WHAT YOU NEED TO DO: All records below are to be set down precisely as written, excluding pictures.

[Saved data entries]
┌──

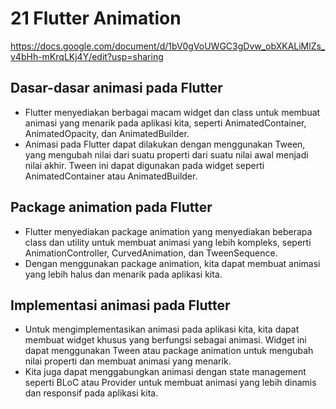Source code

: # 21 Flutter Animation  

<https://docs.google.com/document/d/1bV0gVoUWGC3gDvw_obXKALiMlZs_v4bHh-mKrqLKj4Y/edit?usp=sharing>

## Dasar-dasar animasi pada Flutter

* Flutter menyediakan berbagai macam widget dan class untuk membuat animasi yang menarik pada aplikasi kita, seperti AnimatedContainer, AnimatedOpacity, dan AnimatedBuilder.
* Animasi pada Flutter dapat dilakukan dengan menggunakan Tween, yang mengubah nilai dari suatu properti dari suatu nilai awal menjadi nilai akhir. Tween ini dapat digunakan pada widget seperti AnimatedContainer atau AnimatedBuilder.

## Package animation pada Flutter

* Flutter menyediakan package animation yang menyediakan beberapa class dan utility untuk membuat animasi yang lebih kompleks, seperti AnimationController, CurvedAnimation, dan TweenSequence.
* Dengan menggunakan package animation, kita dapat membuat animasi yang lebih halus dan menarik pada aplikasi kita.

## Implementasi animasi pada Flutter

* Untuk mengimplementasikan animasi pada aplikasi kita, kita dapat membuat widget khusus yang berfungsi sebagai animasi. Widget ini dapat menggunakan Tween atau package animation untuk mengubah nilai properti dan membuat animasi yang menarik.
* Kita juga dapat menggabungkan animasi dengan state management seperti BLoC atau Provider untuk membuat animasi yang lebih dinamis dan responsif pada aplikasi kita.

└──

SOLUTION FOR THIS PROBLEM:
Source code

: # 21 Flutter Animation  

<https://docs.google.com/document/d/1bV0gVoUWGC3gDvw_obXKALiMlZs_v4bHh-mKrqLKj4Y/edit?usp=sharing>

## Dasar-dasar animasi pada Flutter

* Flutter menyediakan berbagai macam widget dan class untuk membuat animasi yang menarik pada aplikasi kita, seperti AnimatedContainer, AnimatedOpacity, dan AnimatedBuilder.
* Animasi pada Flutter dapat dilakukan dengan menggunakan Tween, yang mengubah nilai dari suatu properti dari suatu nilai awal menjadi nilai akhir. Tween ini dapat digunakan pada widget seperti AnimatedContainer atau AnimatedBuilder.

## Package animation pada Flutter

* Flutter menyediakan package animation yang menyediakan beberapa class dan utility untuk membuat animasi yang lebih kompleks, seperti AnimationController, CurvedAnimation, dan TweenSequence.
* Dengan menggunakan package animation, kita dapat membuat animasi yang lebih halus dan menarik pada aplikasi kita.

## Implementasi animasi pada Flutter

* Untuk mengimplementasikan animasi pada aplikasi kita, kita dapat membuat widget khusus yang berfungsi sebagai animasi. Widget ini dapat menggunakan Tween atau package animation untuk mengubah nilai properti dan membuat animasi yang menarik.
* Kita juga dapat menggabungkan animasi dengan state management seperti BLoC atau Provider untuk membuat animasi yang lebih dinamis dan responsif pada aplikasi kita.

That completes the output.